Matt Hilger in his book, The Poker Mindset: Essential Attitudes for Poker Success makes note that players often talk about going on a heater; a hot streak when they catch good cards and make all the right decisions.  The idea being that if you sense you are on a heater you MUST continue playing no matter what because you never know when another one will come around.  But, heaters are the same as downturns in that they don’t exist in reality.  They are random blips in a distribution curve.  Because they don’t really exist you can’t predict when they will start, end or how intense they will be.  In poker, all you have is the hand you are playing now.  So, in that sense, breaking your poker play into discrete sessions is of no objective value.  You may tell yourself, “I’ve got to keep playing, I’m really hot tonight” thinking that if you quit, and come back the next day, your streak will be over.  But, the truth is your poker play, all of it, every hour, every hand, is one long session.

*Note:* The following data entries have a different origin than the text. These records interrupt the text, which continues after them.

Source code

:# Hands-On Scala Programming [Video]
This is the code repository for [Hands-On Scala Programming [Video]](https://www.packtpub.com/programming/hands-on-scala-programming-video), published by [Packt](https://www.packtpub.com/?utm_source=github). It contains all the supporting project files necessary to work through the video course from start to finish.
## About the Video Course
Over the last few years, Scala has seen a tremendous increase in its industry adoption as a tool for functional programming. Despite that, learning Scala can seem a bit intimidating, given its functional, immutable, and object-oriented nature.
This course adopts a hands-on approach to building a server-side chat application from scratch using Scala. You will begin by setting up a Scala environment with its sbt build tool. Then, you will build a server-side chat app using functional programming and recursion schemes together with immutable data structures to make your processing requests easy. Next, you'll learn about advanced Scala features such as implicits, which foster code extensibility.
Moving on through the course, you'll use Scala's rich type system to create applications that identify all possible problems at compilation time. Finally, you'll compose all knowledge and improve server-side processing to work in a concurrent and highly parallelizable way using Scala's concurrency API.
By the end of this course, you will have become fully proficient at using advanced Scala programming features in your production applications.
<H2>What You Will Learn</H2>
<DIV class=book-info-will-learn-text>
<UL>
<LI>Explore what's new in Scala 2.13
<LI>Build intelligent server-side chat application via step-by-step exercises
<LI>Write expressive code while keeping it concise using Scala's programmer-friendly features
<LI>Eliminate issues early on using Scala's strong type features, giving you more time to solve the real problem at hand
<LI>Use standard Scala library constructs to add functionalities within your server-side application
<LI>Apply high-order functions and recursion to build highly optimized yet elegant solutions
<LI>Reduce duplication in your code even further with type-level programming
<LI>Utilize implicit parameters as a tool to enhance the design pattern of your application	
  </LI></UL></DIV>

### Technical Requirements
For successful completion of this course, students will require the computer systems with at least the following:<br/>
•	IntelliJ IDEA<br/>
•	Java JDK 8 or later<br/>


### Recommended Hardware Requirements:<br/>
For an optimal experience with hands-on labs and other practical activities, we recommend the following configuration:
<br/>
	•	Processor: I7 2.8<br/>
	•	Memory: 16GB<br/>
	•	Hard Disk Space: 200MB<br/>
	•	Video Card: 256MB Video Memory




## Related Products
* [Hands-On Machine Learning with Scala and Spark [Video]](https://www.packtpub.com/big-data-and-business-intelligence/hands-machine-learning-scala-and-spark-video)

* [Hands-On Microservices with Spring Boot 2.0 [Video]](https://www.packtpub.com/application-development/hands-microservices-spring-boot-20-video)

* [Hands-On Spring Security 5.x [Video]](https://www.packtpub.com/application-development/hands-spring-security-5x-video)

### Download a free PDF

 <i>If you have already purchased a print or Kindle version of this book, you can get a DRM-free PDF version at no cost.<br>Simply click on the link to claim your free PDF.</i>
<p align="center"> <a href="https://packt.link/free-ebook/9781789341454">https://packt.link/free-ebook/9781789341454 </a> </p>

So, using Hilger’s thinking, there is no optimal time to continue playing.  He suggests that there are only reasons for players to stop playing:

1.)    If the players in the game are clearly of superior skill to me and I am obviously being outplayed.
2.)    If I am on tilt.
3.)    If I have something better to do.

These seem pretty straightforward but they do require some conscience effort, especially reasons 1 and 2.  The aggregate skill level at a table is a moving target and good players are constantly taking stock of it.  It changes when players come and go and individual players wax and wane in playing their best.  Good players are also very astute in sensing their own level of tilt (in all its flavors) and its impact on their game.

Tommy Angelo also has an interesting take on quitting, through (of course) the lens of reciprocality.  Tommy notes that all poker players decide to quit at one point or another.  My goal should be to quit “better” on average than my opponents and money will flow my way.  Although probability and the distribution curve tell us that dividing up our poker play into sessions is arbitrary, if I can impose some sort of structure on my play that helps me avoid tilt, there may still be some value.  For example, I almost always feel good about my game when I finish a session ahead.  I almost always feel bad when I end up booking a loss.  An important factor in trying to play my A game whenever I go out is confidence.  I tend to play better when I’ve been meeting with some success, when my bankroll has been moving upward, not down.  I tend to not play my A game when I’m worried about being in a downswing, concerned about going broke or my low confidence is causing me to be a bit paranoid.

Most players can relate to a situation when they are not super tired and could keep playing but they just finished digging themselves out of a hole and may be up by only a few dollars.  So, the question becomes, “Do I risk chasing some profit to ‘make this session worth my while’ or is there some value to quitting now and just book the win?”  If I make the decision to take the win, over and over while my opponents choose to chase the profit but only succeed maybe one out of three times, after hundreds of sessions I’ll have come very far out on the profitable side of quitting reciprocality.